Ce temps presque immobile de l’œuvre, devenu étale comme une pleine mer, est peut-être ce qui caractérise au mieux l’écriture d’un écrivain, quand celle-ci atteint toute sa mesure. Et quand, à la dynamique évolutive, progressive, elle préfère l’involution en se choisissant pour seul art poétique l’enroulement sur elle-même. C’est là certainement ce qu’il faut comprendre par l’écriture intransitive dont parle Roland Barthes et qui qualifie l’activité d’écrire lorsqu’elle est à soi-même son propre objet. L’œuvre devenue intransitive, c’est l’œuvre curieusement désœuvrée : c’est l’œuvre sans but, sans destination avouée, indifférente au temps éditorial et médiatique, affrontée à elle-même, soustraite aux mots de la tribu et à leur étrange injonction. Elles sont peu nombreuses ces œuvres qui se laissent contempler à marée haute. Mais leur beauté sans remous est alors extrême.

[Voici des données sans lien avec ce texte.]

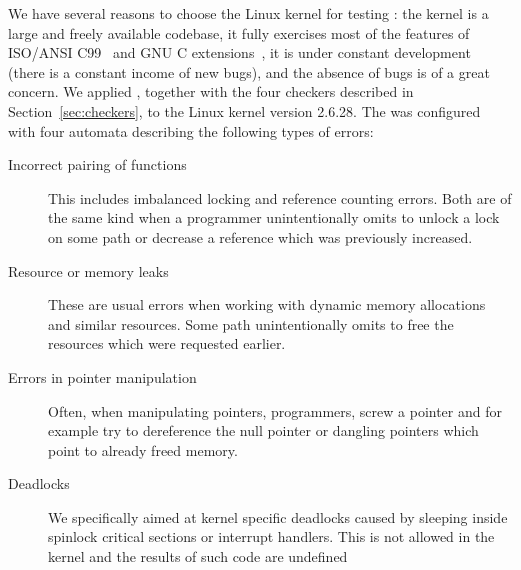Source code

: We have several reasons to choose the Linux kernel for testing \stan: the
kernel is a large and freely available codebase, it fully exercises most
of the features of ISO/ANSI C99~\cite{ansi_c} and GNU C extensions~\cite{gcc},
it is under constant development (there is a constant income of new bugs), and
the absence of bugs is of a great concern.  We applied \stan, together with
the four checkers described in Section~\ref{sec:checkers}, to the Linux kernel
version 2.6.28.  The \AC was configured with four automata describing the
following types of errors:
\begin{description}
\item[Incorrect pairing of functions] This includes imbalanced locking and
  reference counting errors. Both are of the same kind when a programmer
  unintentionally omits to unlock a lock on some path or decrease a reference
  which was previously increased.
\item[Resource or memory leaks] These are usual errors when working with
  dynamic memory allocations and similar resources. Some path unintentionally
  omits to free the resources which were requested earlier.
\item[Errors in pointer manipulation] Often, when manipulating pointers,
  programmers, screw a pointer and for example try to dereference the null
  pointer or dangling pointers which point to already freed memory.
\item[Deadlocks] We specifically aimed at kernel specific deadlocks caused by
  sleeping inside spinlock critical sections or interrupt handlers. This is
  not allowed in the kernel and the results of such code are undefined
\end{description}

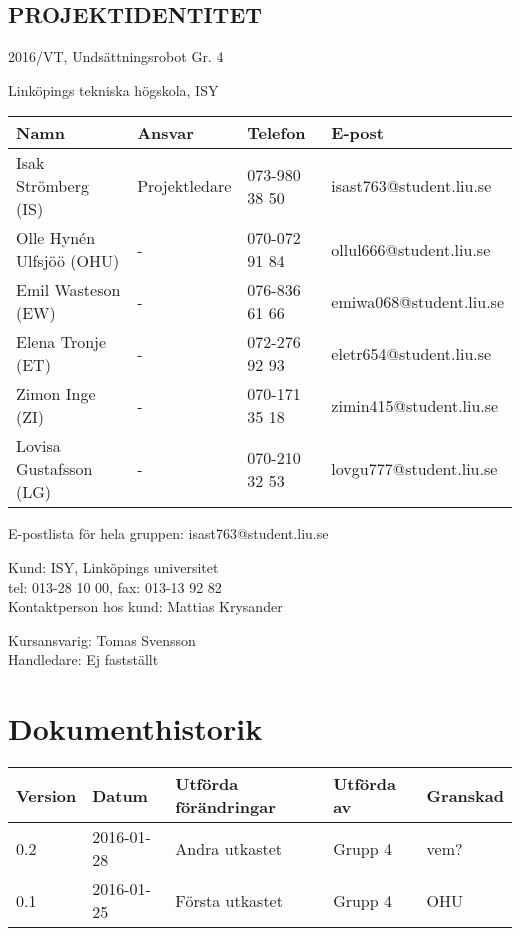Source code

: \documentclass[11pt]{article}
\begin{document}
\pagebreak
\begin{center}

\section*{PROJEKTIDENTITET}
2016/VT, Undsättningsrobot Gr. 4

Linköpings tekniska högskola, ISY
\vspace{5em}
\begin{center}

\begin{tabular}{|l|l|l|l|} \hline
\textbf{Namn} & \textbf{Ansvar} & \textbf{Telefon} & \textbf{E-post}  \\ \hline 
Isak Strömberg (IS) & Projektledare & 073-980 38 50 & isast763@student.liu.se \\ \hline
Olle Hynén Ulfsjöö (OHU)& - & 070-072 91 84 & ollul666@student.liu.se \\ \hline
Emil Wasteson (EW) & - & 076-836 61 66 & emiwa068@student.liu.se \\ \hline
Elena Tronje (ET) & - & 072-276 92 93 & eletr654@student.liu.se \\ \hline
Zimon Inge (ZI)& - & 070-171 35 18 & zimin415@student.liu.se \\ \hline
Lovisa Gustafsson (LG) & - & 070-210 32 53 & lovgu777@student.liu.se \\ \hline
\end{tabular}

\end{center}

E-postlista för hela gruppen: isast763@student.liu.se

\vspace{5em}
Kund: ISY, Linköpings universitet \\
tel: 013-28 10 00, fax: 013-13 92 82 \\
Kontaktperson hos kund: Mattias Krysander

\vspace{5em}
Kursansvarig:  Tomas Svensson\\
Handledare: Ej fastställt
\end{center}
\pagebreak

\tableofcontents

\pagebreak

\section*{Dokumenthistorik}
\begin{table}[h]
\begin{tabular}{|l|l|l|l|l|} \hline

\textbf{Version} & \textbf{Datum} & \textbf{Utförda förändringar} & \textbf{Utförda av} & \textbf{Granskad} \\ \hline
0.2 & 2016-01-28 & Andra utkastet & Grupp 4 & vem?\\ \hline
0.1 & 2016-01-25 &  Första utkastet & Grupp 4 & OHU \\ \hline
\end{tabular}
\end{table}
\end{document}
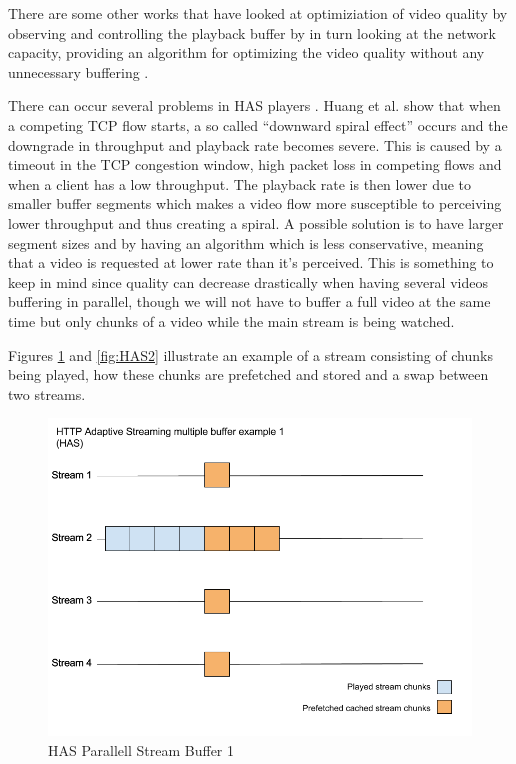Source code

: There are some other works that have looked at optimiziation of video quality by observing and controlling the playback buffer by in turn looking at the network capacity, providing an algorithm for optimizing the video quality without any unnecessary buffering \cite{bufferbased}.


There can occur several problems in HAS players \cite{qualbranch}. Huang et al. \cite{streamrate} show that when a competing TCP flow starts, a so called “downward spiral effect” occurs and the downgrade in throughput and playback rate becomes severe. This is caused by a timeout in the TCP congestion window, high packet loss in competing flows and when a client has a low throughput. The playback rate is then lower due to smaller buffer segments which makes a video flow more susceptible to perceiving lower throughput and thus creating a spiral. A possible solution is to have larger segment sizes and by having an algorithm which is less conservative, meaning that a video is requested at lower rate than it's perceived. This is something to keep in mind since quality can decrease drastically when having several videos buffering in parallel, though we will not have to buffer a full video at the same time but only chunks of a video while the main stream is being watched.

Figures \ref{fig:HAS1} and \ref{fig:HAS2} illustrate an example of a stream consisting of chunks being played, how these chunks are prefetched and stored and a swap between two streams.

\begin{figure}[!ht]
\begin{center}
\includegraphics[scale=0.4]{HAS1.png}
\caption{HAS Parallell Stream Buffer 1}
\label{fig:HAS1}
\end{center}
\end{figure}

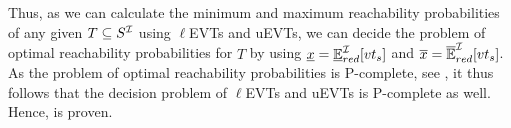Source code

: Thus, as we can calculate the minimum and maximum reachability probabilities of any given $T\subseteq S^\IMC$ using $\ell$EVTs and uEVTs, we can decide the problem of optimal reachability probabilities for $T$ by using $\underline{x} = \ExpLower^\IMC_{red}[vt_s]$ and $\overline{x} = \ExpUpper^\IMC_{red}[vt_s]$. As the problem of optimal reachability probabilities is P-complete, see \cite{complexity_model_checking_interval-valued_DTMCs}, it thus follows that the decision problem of $\ell$EVTs and uEVTs is P-complete as well. Hence,  is proven.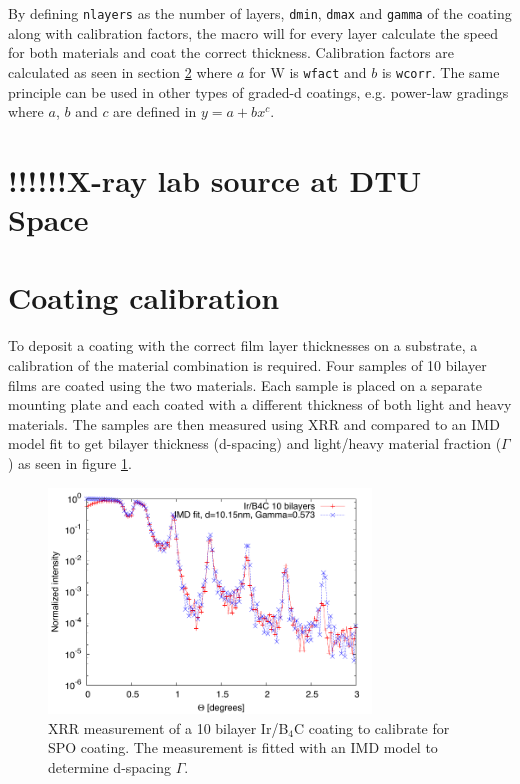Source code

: By defining \verb|nlayers| as the number of layers, \verb|dmin|, \verb|dmax| and \verb|gamma| of the coating along with calibration factors, the macro will for every layer calculate the speed for both materials and coat the correct thickness. Calibration factors are calculated as seen in section \ref{sec:coating_calib} where $a$ for W is \verb|wfact| and $b$ is \verb|wcorr|. The same principle can be used in other types of graded-d coatings, e.g. power-law gradings where $a$, $b$ and $c$ are defined in $y = a+bx^c$.

\section{!!!!!!X-ray lab source at DTU Space}

\section{Coating calibration}\label{sec:coating_calib}
To deposit a coating with the correct film layer thicknesses on a substrate, a calibration of the material combination is required. Four samples of 10 bilayer films are coated using the two materials. Each sample is placed on a separate mounting plate and each coated with a different thickness of both light and heavy materials. The samples are then measured using XRR and compared to an IMD model fit to get bilayer thickness (d-spacing) and light/heavy material fraction ($\Gamma$) as seen in figure \ref{fig:irb4c-fit}.

\begin{figure}[!h]
  \center
  \includegraphics[height=6cm]{figures/chamber/si5811-fit.pdf}
\caption{\footnotesize XRR measurement of a 10 bilayer Ir/B$_4$C coating to calibrate for SPO coating. The measurement is fitted with an IMD model to determine d-spacing $\Gamma$.}\label{fig:irb4c-fit}
\end{figure}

De cette poussée sans cesse active de l’origine en nous – de ce qu’il appelle le Jadis – Quignard se veut le cartographe, l’arpenteur et le poète.

La juste appréhension du dernier livre de Pascal Quignard, La vie n’est pas une biographie (Galilée), devra donc tenir compte de ce temps si singulier qu’on vient d’évoquer. Elle composera avec lui pour mieux mesurer ce qui s’y continue, et ce malgré l’inscription d’un nouveau titre et les rabats d’une nouvelle couverture. Car, ce qui d’abord s’y poursuit, obstinément, c’est cette volonté farouche qu’a l’auteur de se « jeter amont », comme il l’annonce, encore une fois, dès l’ouverture de son livre : « Il s’agit ici, dans ces pages, d’un étrange jeter “amont”. L’expression “se jeter amont” signifie, chez les rapaces, se “soutenir en l’air”, au plus haut de l’air, parfaitement immobile, contre le vent. » (14) L’image – qui convoque les motifs croisés du surplomb (l’à-pic du rapace) et de l’antécédence (l’origine de la source) – caractérise en profondeur un projet d’écriture qui, depuis près de vingt ans, n’a plus qu’un seul et même thème revendiqué : la mémoire, en l’homme, de tout ce qui demeure en amont de sa vie consciente et qui échappe à son effort de nomination (le désir, la sexualité, l’empreinte animale, le rêve, le traumatisme, l’effroi, la nostalgie, la prédation, la fascination).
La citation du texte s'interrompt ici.